Previously, Athenian democracy had largely been seen as a regime in which the people (dêmos) had power (kratos) and voted in an assembly (ecclesia) where the majority determined the laws and policies for the city. Until the discovery of the papyrus, those writing about ancient Athens relied on the surviving literary works of ancient historians, orators, and philosophers and the comedies of Aristophanes for their depictions of that regime. These texts offered a narrow picture of Athens, largely as a city in which the dêmos (denigrated as the “many,” the “poor,” the “mob”) ruled. Later writers used Athenian democracy either as a warning about the dangers of popular rule or as a splendid model of a sovereign people ruling freely and equally over themselves. William Mitford, who in the late eighteenth century began to write what became for the English the authoritative history of Greece, found “marks of kindred between Turkish despotism and Athenian democracy.” Daniel Webster, speaking in the U.S. Congress in the 1820s, asked, “This free form of government, this popular assembly, the common council held for the common good—where have we contemplated its earliest models?” The answer he gives to his rhetorical question: ancient Athens.
The story I will tell is of the reversal in both England and America of the attitude toward Athenian democracy as a regime to be excoriated into one worthy of admiration and emulation. The discovery of the Constitution of Athens, however, allows us to look beyond the Athenian democracy that existed in the political imagination of earlier authors. It offers specifics about the first democracy that went far beyond the etymology of the word democracy.

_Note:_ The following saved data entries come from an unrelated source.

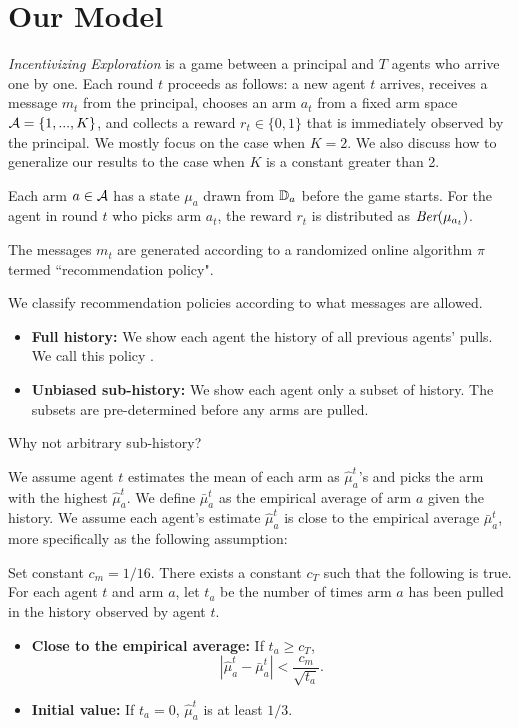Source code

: \section{Our Model}
\label{sec:model}

\emph{Incentivizing Exploration} is a game between a principal and $T$ agents who arrive one by one. Each round $t$ proceeds as follows: a new agent $t$ arrives, receives a message $m_t$ from the principal, chooses an arm $a_t$ from a fixed arm space $\mathcal{A} = \{1,...,K\}$, and collects a reward $r_t\in \{0,1\}$ that is immediately observed by the principal. 
We mostly focus on the case when $K=2$. We also discuss how to generalize our results to the case when $K$ is a constant greater than 2.

Each arm $a \in \mathcal{A}$ has a state $\mu_a$ drawn from $\mathbb{D}_a$ before the game starts. For the agent in round $t$ who picks arm $a_t$, the reward $r_t$ is distributed as $\emph{Ber}(\mu_{a_t})$.

The messages $m_t$ are generated according to a randomized online algorithm $\pi$ termed ``recommendation policy".

 We classify recommendation policies according to what messages are allowed. 
\begin{itemize}
\item \textbf{Full history:} We show each agent the history of all previous agents' pulls. We call this policy \ALGG. 
\item \textbf{Unbiased sub-history:} We show each agent only a subset of history. The subsets are pre-determined before any arms are pulled.  
\end{itemize}

\begin{remark}
Why not arbitrary sub-history?
\end{remark}

 We assume agent $t$ estimates the mean of each arm as $\hat{\mu}_a^t$'s and picks the arm with the highest $\hat{\mu}_a^t$. We define $\bar{\mu}_a^t$ as the empirical average of arm $a$ given the history. We assume each agent's estimate $\hat{\mu}_a^t$ is close to the empirical average $\bar{\mu}_a^t$, more specifically as the following assumption:
\begin{assumption}
\label{ass:embehave}
Set constant $c_m = 1/16$. There exists a constant $c_T$ such that the following is true. For each agent $t$ and arm $a$, let $t_a$ be the number of times arm $a$ has been pulled in the history observed by agent $t$. 
\begin{itemize}
\item \textbf{Close to the empirical average:} If $t_a \geq c_T$, 
\[
|\hat{\mu}^t_a - \bar{\mu}^t_a | < \frac{c_m}{\sqrt{t_a}}.
\]
\item \textbf{Initial value:} If $t_a = 0$, $\hat{\mu}^t_a$ is at least $1/3$. 
\end{itemize}
\end{assumption}


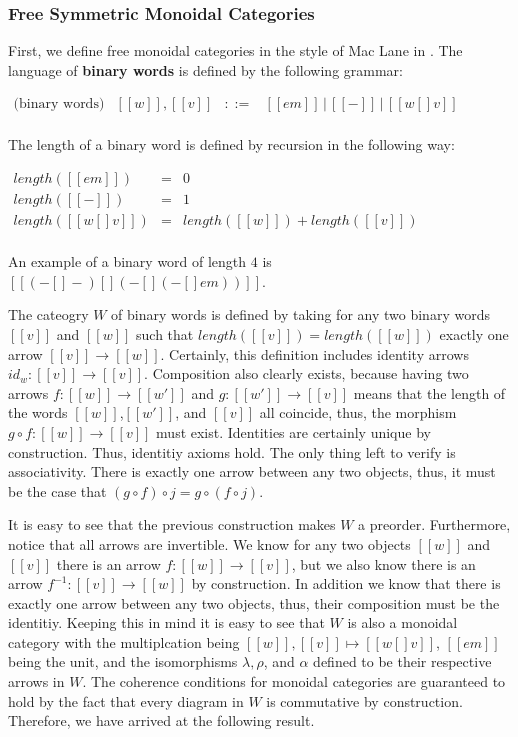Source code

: \subsubsection{Free Symmetric Monoidal Categories}
\label{subsubsec:free_symmetric_monoidal_categories}
First, we define free monoidal categories in the style of Mac Lane in \cite{MacLane:1998}. 
The language of \textbf{binary words} is defined by the following grammar:
\begin{center}
  \begin{math}
    \begin{array}{llllllll}
      \text{(binary words)} & [[w]], [[v]] & ::= & [[em]]\,|\,[[-]]\,|\,[[w [] v]]\\
    \end{array}
  \end{math}
\end{center}
The length of a binary word is defined by recursion in the following way:
\begin{center}
  \begin{math}
    \begin{array}{lll}
      length([[em]])  & = & 0\\
      length([[-]]) & = & 1\\
      length([[w [] v]]) & = & length([[w]]) + length([[v]])\\
    \end{array}
  \end{math}
\end{center}
An example of a binary word of length $4$ is $[[(- [] -) [] (- [] (- [] em))]]$.  

The cateogry $W$ of binary words is defined by taking for any two binary words $[[v]]$ and $[[w]]$
such that $length([[v]]) = length([[w]])$ exactly one arrow $[[v]] \to [[w]]$.  Certainly, this definition includes
identity arrows $id_w : [[v]] \to [[v]]$.  Composition also clearly exists, because having two arrows
$f : [[w]] \to [[w']]$ and $g : [[w']] \to [[v]]$ means that the length of the words $[[w]]$,$[[w']]$, and
$[[v]]$ all coincide, thus, the morphism $g \circ f : [[w]] \to [[v]]$ must exist.  Identities are certainly unique
by construction.  Thus, identitiy axioms hold.  The only thing left to verify is associativity.   There is exactly
one arrow between any two objects, thus, it must be the case that $(g \circ f) \circ j = g \circ (f \circ j)$.  

It is easy to see that the previous construction makes $W$ a preorder.  Furthermore, notice that all arrows are invertible. We know
for any two objects $[[w]]$ and $[[v]]$ there is an arrow $f : [[w]] \to [[v]]$, but we also know there is an
arrow $f^{-1} : [[v]] \to [[w]]$ by construction.  In addition we know that there is exactly one arrow between
any two objects, thus, their composition must be the identitiy.  Keeping this in mind it is easy to see that $W$
is also a monoidal category with the multiplcation being $[[w]],[[v]] \mapsto [[w [] v]]$, $[[em]]$ being the 
unit, and the isomorphisms $\lambda,\rho$, and $\alpha$ defined to be their respective arrows in $W$. The
coherence conditions for monoidal categories are guaranteed to hold by the fact that every diagram in $W$ is
commutative by construction.  Therefore, we have arrived at the following result.

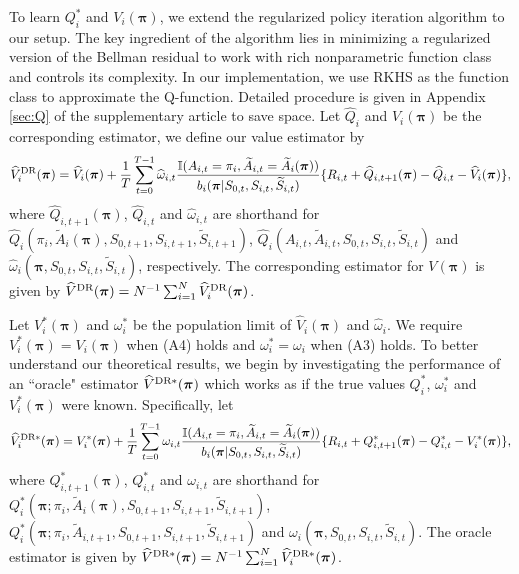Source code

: \documentclass{article}
\begin{document}
To learn $Q_i^*$ and $V_i(\bm{\pi})$, we extend the regularized policy iteration algorithm \citep{Farah2016,liao2019off} to our setup.  The key ingredient of the algorithm lies in minimizing a regularized version of the Bellman residual to work with rich nonparametric function class and controls its complexity. In our implementation, we use RKHS as the function class to approximate the Q-function. Detailed procedure is given in Appendix \ref{sec:Q} of the supplementary article to save space. Let $\widehat{Q}_i$ and $\widehat{V}_i(\bm{\pi})$ be the corresponding estimator, we define our value estimator by
\begin{eqnarray*}
\widehat{V}^{\hbox{\scriptsize{DR}}}_i(\bm{\pi})=\widehat{V}_i(\bm{\pi})+\frac{1}{T}\sum_{t=0}^{T-1} \widehat{\omega}_{i,t}\frac{\mathbb{I}(A_{i,t}=\pi_i,\widetilde{A}_{i,t}=\widetilde{A}_i(\bm{\pi}))}{b_i(\bm{\pi}|S_{0,t},S_{i,t},\widetilde{S}_{i,t})}
 \{R_{i,t}+\widehat{Q}_{i,t+1}(\bm{\pi})-\widehat{Q}_{i,t}-\widehat{V}_i(\bm{\pi})\},
\end{eqnarray*}
where $\widehat{Q}_{i,t+1}(\bm{\pi})$, $\widehat{Q}_{i,t}$ and $\widehat{\omega}_{i,t}$ are shorthand for $\widehat{Q}_i(\pi_i,\widetilde{A}_i(\bm{\pi}),S_{0,t+1},S_{i,t+1},\widetilde{S}_{i,t+1})$, $\widehat{Q}_i(A_{i,t},\widetilde{A}_{i,t},S_{0,t},S_{i,t},\widetilde{S}_{i,t})$ and $\widehat{\omega}_i(\bm{\pi},S_{0,t},S_{i,t},\widetilde{S}_{i,t})$, respectively. The corresponding estimator for $V(\bm{\pi})$ is given by $\widehat{V}^{\hbox{\scriptsize{DR}}}(\bm{\pi})=N^{-1} \sum_{i=1}^N \widehat{V}^{\hbox{\scriptsize{DR}}}_i(\bm{\pi})$. 

Let $V_i^*(\bm{\pi})$ and $\omega_i^*$ be the population limit of $\widehat{V}_i(\bm{\pi})$ and $\widehat{\omega}_i$. We require $V_i^*(\bm{\pi})=V_i(\bm{\pi})$ when (A4) holds and $\omega_i^*=\omega_i$ when (A3) holds. To better understand our theoretical results, we begin by investigating the performance of an ``oracle" estimator $\widehat{V}^{\hbox{\scriptsize{DR}}*}(\bm{\pi})$ which works as if  the true values $Q_i^*$, $\omega_i^*$ and $V_i^*(\bm{\pi})$ were known. Specifically, let
\vspace{-0.1cm}
\begin{eqnarray*}
\widehat{V}_i^{\hbox{\scriptsize{DR}}*}(\bm{\pi})=V_i^*(\bm{\pi})+\frac{1}{T}\sum_{t=0}^{T-1} \omega_{i,t}\frac{\mathbb{I}(A_{i,t}=\pi_i,\widetilde{A}_{i,t}=\widetilde{A}_i(\bm{\pi}))}{b_i(\bm{\pi}|S_{0,t},S_{i,t},\widetilde{S}_{i,t})}
\{R_{i,t}+Q_{i,t+1}^*(\bm{\pi})-Q_{i,t}^*-V_i^*(\bm{\pi})\},
\end{eqnarray*}
where $Q_{i,t+1}^*(\bm{\pi})$, $Q_{i,t}^*$ and $\omega_{i,t}$ are shorthand for $Q_i^*(\bm{\pi};\pi_i,\widetilde{A}_{i}(\bm{\pi}),S_{0,t+1},S_{i,t+1},\widetilde{S}_{i,t+1})$, $Q_i^*(\bm{\pi};\pi_i,\widetilde{A}_{i,t+1},S_{0,t+1},S_{i,t+1},\widetilde{S}_{i,t+1})$ and  $\omega_i(\bm{\pi},S_{0,t},S_{i,t},\widetilde{S}_{i,t})$. The oracle estimator is given by $\widehat{V}^{\hbox{\scriptsize{DR}}*}(\bm{\pi})=N^{-1}\sum_{i=1}^N \widehat{V}_i^{\hbox{\scriptsize{DR}}*}(\bm{\pi})$. 
\end{document}
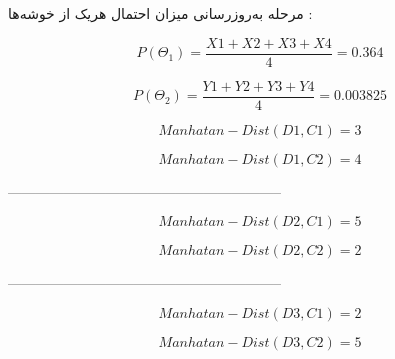 \begin{boxK}
    مرحله به‌روزرسانی میزان احتمال هریک از خوشه‌ها : 
    
    \begin{equation*}
        P(\Theta_{1}) = \frac{X1 + X2 + X3 + X4}{4} = 0.364
    \end{equation*}

    \begin{equation*}
        P(\Theta_{2}) = \frac{Y1 + Y2 + Y3 + Y4}{4} = 0.003825
    \end{equation*}
\end{boxK}

\begin{boxD}
    \begin{equation*}
        Manhatan-Dist(D1 , C1) = 3
    \end{equation*}

    \begin{equation*}
        Manhatan-Dist(D1 , C2) = 4
    \end{equation*}

    \begin{center}
    \color{red}
    \end{center}

-----------------------------------------------------------

    \begin{equation*}
        Manhatan-Dist(D2 , C1) = 5
    \end{equation*}

    \begin{equation*}
        Manhatan-Dist(D2 , C2) = 2
    \end{equation*}

    \begin{center}
    \color{red}
    \end{center}

-----------------------------------------------------------

    \begin{equation*}
        Manhatan-Dist(D3 , C1) = 2
    \end{equation*}

    \begin{equation*}
        Manhatan-Dist(D3 , C2) = 5
    \end{equation*}

    \begin{center}
    \color{red}
    \end{center}
    

\end{boxD}
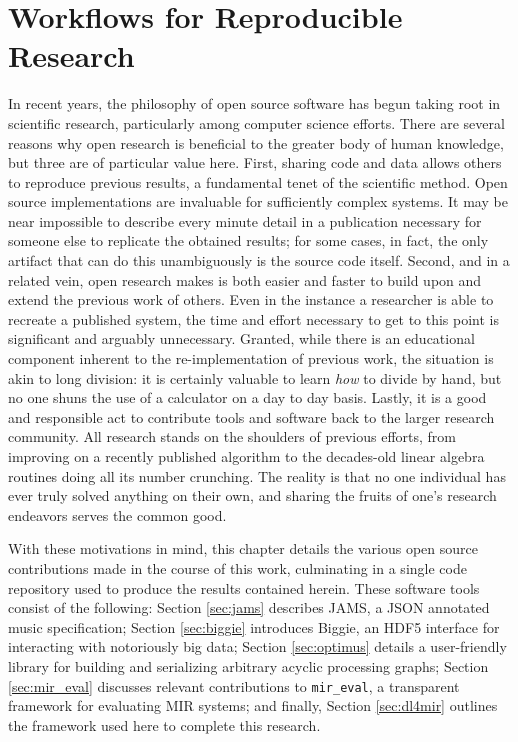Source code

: 

\graphicspath{{7/figures/}}

\chapter{Workflows for Reproducible Research}
\label{chp:reproducibility}

In recent years, the philosophy of open source software has begun taking root in scientific research, particularly among computer science efforts.
There are several reasons why open research is beneficial to the greater body of human knowledge, but three are of particular value here.
First, sharing code and data allows others to reproduce previous results, a fundamental tenet of the scientific method.
Open source implementations are invaluable for sufficiently complex systems.
It may be near impossible to describe every minute detail in a publication necessary for someone else to replicate the obtained results; for some cases, in fact, the only artifact that can do this unambiguously is the source code itself.
Second, and in a related vein, open research makes is both easier and faster to build upon and extend the previous work of others.
Even in the instance a researcher is able to recreate a published system, the time and effort necessary to get to this point is significant and arguably unnecessary.
Granted, while there is an educational component inherent to the re-implementation of previous work, the situation is akin to long division: it is certainly valuable to learn \emph{how} to divide by hand, but no one shuns the use of a calculator on a day to day basis.
Lastly, it is a good and responsible act to contribute tools and software back to the larger research community.
All research stands on the shoulders of previous efforts, from improving on a recently published algorithm to the decades-old linear algebra routines doing all its number crunching.
The reality is that no one individual has ever truly solved anything on their own, and sharing the fruits of one's research endeavors serves the common good.

With these motivations in mind, this chapter details the various open source contributions made in the course of this work, culminating in a single code repository used to produce the results contained herein.
These software tools consist of the following:
Section \ref{sec:jams} describes JAMS, a JSON annotated music specification;
Section \ref{sec:biggie} introduces Biggie, an HDF5 interface for interacting with notoriously big data;
Section \ref{sec:optimus} details a user-friendly library for building and serializing arbitrary acyclic processing graphs;
Section \ref{sec:mir_eval} discusses relevant contributions to \texttt{mir\_eval}, a transparent framework for evaluating MIR systems;
and finally, Section \ref{sec:dl4mir} outlines the framework used here to complete this research.


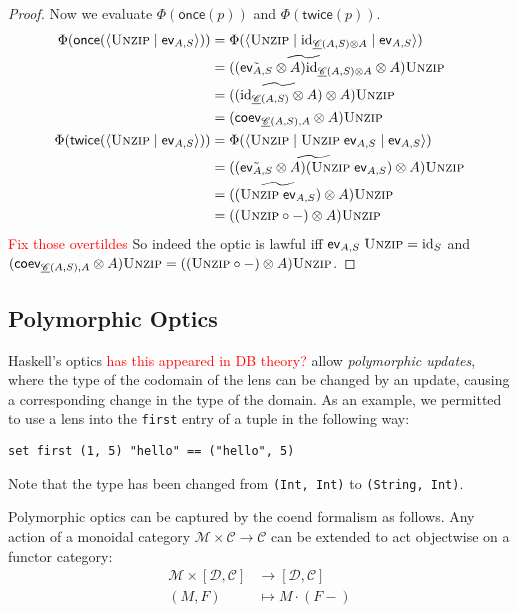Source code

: \documentclass[11pt,a4paper]{article}
\theoremstyle{plain}
\theoremstyle{definition}
\newcommand{\C}{\mathscr{C}}
\newcommand{\homC}{\underline{\C}}
\newcommand{\D}{\mathscr{D}}
\newcommand{\M}{\mathscr{M}}
\newcommand{\id}{\mathrm{id}}
\newcommand{\rep}[2]{{\ensuremath \left\langle #1 \mid #2 \right\rangle}}
\newcommand{\repthree}[3]{{\ensuremath \langle #1 \mid #2 \mid #3 \rangle}}
\newcommand{\funzip}{\textsc{Unzip}}
\newcommand{\once}{\mathsf{once}}
\newcommand{\twice}{\mathsf{twice}}
\newcommand{\todo}[1]{\textcolor{red}{\small #1}}
\begin{document}
\begin{proof}
  Now we evaluate $\Phi(\once(p))$ and $\Phi(\twice(p))$.
  \begin{align*}
    \Phi(\once(\rep{\funzip }{\ev_{A, S} }))
    &= \Phi(\repthree{\funzip }{\id_{\homC(A,S) \otimes A}}{\ev_{A, S} }) \\
    &= (\widetilde{(\tilde{\ev_{A, S}} \otimes A)\id_{\homC(A,S) \otimes A}} \otimes A)\funzip \\
    &= (\widetilde{(\id_{\homC(A, S)} \otimes A)} \otimes A)\funzip \\
    &= (\coev_{\homC(A, S), A} \otimes A)\funzip \\
    \Phi(\twice(\rep{\funzip }{\ev_{A, S} }))
    &= \Phi(\repthree{\funzip }{\funzip \; \ev_{A, S}}{\ev_{A, S} }) \\
    &= (\widetilde{(\tilde{\ev_{A, S}} \otimes A)(\funzip \; \ev_{A, S})} \otimes A)\funzip \\
    &= (\widetilde{(\funzip \; \ev_{A, S})} \otimes A)\funzip \\
    &= ((\funzip \circ -) \otimes A)\funzip
  \end{align*}
  \todo{Fix those overtildes}
  So indeed the optic is lawful iff $\ev_{A, S} \; \funzip = \id_S$ and $(\coev_{\homC(A, S), A} \otimes A)\funzip = ((\funzip \circ -) \otimes A)\funzip$.
\end{proof}

\subsection{Polymorphic Optics}
Haskell's optics \todo{has this appeared in DB theory?} allow \emph{polymorphic updates}, where the type of the codomain of the lens can be changed by an update, causing a corresponding change in the type of the domain. As an example, we permitted to use a lens into the \texttt{first} entry of a tuple in the following way:
\begin{verbatim}
set first (1, 5) "hello" == ("hello", 5)
\end{verbatim}
Note that the type has been changed from \texttt{(Int, Int)} to \texttt{(String, Int)}.

Polymorphic optics can be captured by the coend formalism as follows. Any action of a monoidal category $\M \times \C \to \C$ can be extended to act objectwise on a functor category:
\begin{align*}
  \M \times [\D, \C] &\to [\D, \C] \\
  (M, F) &\mapsto  M \cdot (F-)
\end{align*}
\end{document}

Scholars with an interest in ancient history began to learn about the complex institutions of this regime: the elaborate procedures for identifying who could be counted as a citizen and therefore allowed to vote in the ecclesia; who by a process of sortition filled numerous administrative offices; how the five hundred members of the administrative council (boulê) were chosen by lot, how these officers dined together, and how they determined the agenda for the ecclesia. These facts, and many more, can now inform our understanding of the intricate practices involved in maintaining the self-governing polity of ancient Athenian democracy. The detailed practices of Athenian democracy reveal the complex tensions existing within regimes that aspire to instantiate the democratic principles of freedom, equality, and participation.